Uluslararası CLARIFY kayıt defteri (stabil koroner arter hastalığı olan hastaların prospektif gözlemsel Longitudinal Kaydı), koroner arter hastalığı olan hastalarda sigara içme durumunun kardiyovasküler olaylar üzerindeki etkisini değerlendirdi. Kayıt defterine bu durumdaki 32.378 hasta dahil edildi. 5 yıllık takip süresi boyunca kardiyovasküler ölüm veya miyokard enfarktüsü olarak tanımlanan majör advers kardiyovasküler olayın (MACE) meydana gelmesi analiz edildi.

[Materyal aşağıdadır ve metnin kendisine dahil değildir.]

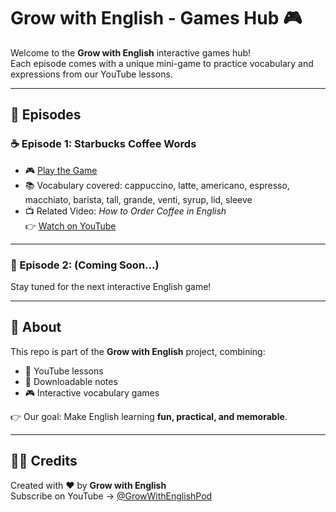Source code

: # Grow with English - Games Hub 🎮

Welcome to the **Grow with English** interactive games hub!  
Each episode comes with a unique mini-game to practice vocabulary and expressions from our YouTube lessons.  

---

## 📂 Episodes

### ☕ Episode 1: Starbucks Coffee Words
- 🎮 [Play the Game](https://growwithenglishpod.github.io/growwithenglish-games/episode01-coffee-words/)  
- 📚 Vocabulary covered:
  cappuccino, latte, americano, espresso, macchiato, barista, tall, grande, venti, syrup, lid, sleeve  
- 📺 Related Video: *How to Order Coffee in English*  
  👉 [Watch on YouTube](https://www.youtube.com/@GrowWithEnglishPod)

---

### 🍩 Episode 2: (Coming Soon...)
Stay tuned for the next interactive English game!  

---

## 🚀 About
This repo is part of the **Grow with English** project, combining:
- 🎥 YouTube lessons
- 📄 Downloadable notes
- 🎮 Interactive vocabulary games  

👉 Our goal: Make English learning **fun, practical, and memorable**.  

---

## 👩‍💻 Credits
Created with ❤️ by **Grow with English**  
Subscribe on YouTube → [@GrowWithEnglishPod](https://www.youtube.com/@GrowWithEnglishPod)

Hastalar koroner arter hastalığı tanısı konulduktan ortalama 6,5 yıl sonra çalışmaya dahil edildi: dahil edildiğinde, 13.366 hasta (%41,3) hiç sigara içmemişti, 14.973 hasta (%46,2) eski sigara içicisiydi ve 4.039 hasta (%12,5) şu anda sigara içiyordu. Koroner arter hastalığı tanısı konduğunda sigara içen eski sigara içicileri arasında, %72,8’i takip eden yıl içinde sigarayı bıraktı, ancak yalnızca %27,2’si sonraki yıllarda bıraktı.
Çalışmanın yazarı, Paris, Fransa’daki Bichat-Claude Bernard Hastanesi’nden Dr. Jules Mesnier; “İlginçtir ki, teşhisten sonraki ilk yıl, bırakma için kritik bir pencereydi. Teşhis sırasında, bırakmanın önemini vurgulamalı ve hastalara bu zorlukta destek olmalıyız,” diyor.
Koroner arter hastalığı teşhisinden sonra sigarayı bırakan hastaların, sigarayı ne zaman bıraktıklarına bakılmaksızın kardiyovasküler sonuçları önemli ölçüde iyileşti ve MACE riskinde %44’lük bir azalma oldu (ayarlanmış tehlike oranı [HR] 0,56; %95 güven aralığı [GA] 0,42-0,76; p<0,001). Sigara içme miktarını azaltan sigara içicileri arasında, sigara alışkanlıklarını değiştirmeyen sigara içicileriyle karşılaştırıldığında MACE riski önemli ölçüde değişmedi (ayarlanmış HR 0,96; %95 GA 0,74-1,26; p=0,78).
Koroner arter hastalığı tanısı sonrası MACE riski, aktif sigara içiminin her ek yılı için %8 arttı (ayarlı HR 1.08; %95 CI 1.04–1.12/yıl). Sigarayı bırakan sigara içicileri, sigara içenlere kıyasla MACE riskinde hızlı ve önemli bir azalma elde etseler de, sigarayı bıraktıktan yıllar sonra bile, hiç sigara içmeyen hastaların kardiyovasküler risk seviyesine asla ulaşamadılar.
Dr. Mesnier, “Hastalarıma sigarayı bırakmak için asla çok erken veya çok geç olmadığını söylemeyi seviyorum, ancak bir hasta ne kadar erken bırakırsa, kardiyovasküler riski o kadar iyi düşürür. Ve sigarayı azaltmak yeterli değildir. Sigara içenlere her tıbbi müdahalede bırakma ihtiyacını vurgulayan kısa, net mesajlara ihtiyaç vardır. Hastalara, daha sonra büyük bir olay veya ölüm riskini yarı yarıya azaltabileceklerini söylemek -burada gösterdiğimiz gibi- güçlü bir mesajdır.” diyerek sözlerini sonlandırdı.
Sigarayı bırakmayı teşvik etmeye yönelik tedbirler arasında kısa tavsiyeler, danışmanlık ve davranışsal müdahalelerin yanı sıra farmakolojik tedavi de yer almaktadır.